Once you have counted the lines below that contain "Resolver", give that number and nothing else.
-- AVAILABLE DATA follows --
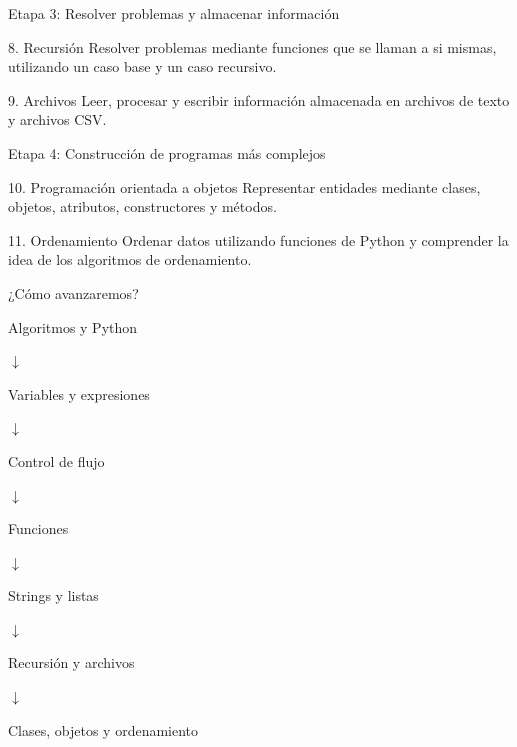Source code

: \documentclass{beamer}
\begin{document}
    \begin{frame}{Etapa 3: Resolver problemas y almacenar información}

        \begin{block}{8. Recursión}
        Resolver problemas mediante funciones que se llaman a si mismas,
        utilizando un caso base y un caso recursivo.
        \end{block}
        
        \begin{block}{9. Archivos}
        Leer, procesar y escribir información almacenada en archivos
        de texto y archivos CSV.
        \end{block}
        
    \end{frame}

    \begin{frame}{Etapa 4: Construcción de programas más complejos}

        \begin{block}{10. Programación orientada a objetos}
        Representar entidades mediante clases, objetos, atributos,
        constructores y métodos.
        \end{block}
        
        \begin{block}{11. Ordenamiento}
        Ordenar datos utilizando funciones de Python y comprender
        la idea de los algoritmos de ordenamiento.
        \end{block}
        
    \end{frame}

    \begin{frame}{¿Cómo avanzaremos?}

        \centering
        
        Algoritmos y Python
        
        $\downarrow$
        
        Variables y expresiones
        
        $\downarrow$
        
        Control de flujo
        
        $\downarrow$
        
        Funciones
        
        $\downarrow$
        
        Strings y listas
        
        $\downarrow$
        
        Recursión y archivos
        
        $\downarrow$
        
        Clases, objetos y ordenamiento
        
    \end{frame}
\end{document}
-- AVAILABLE DATA concluded --
WRITTEN RESPONSE :: 2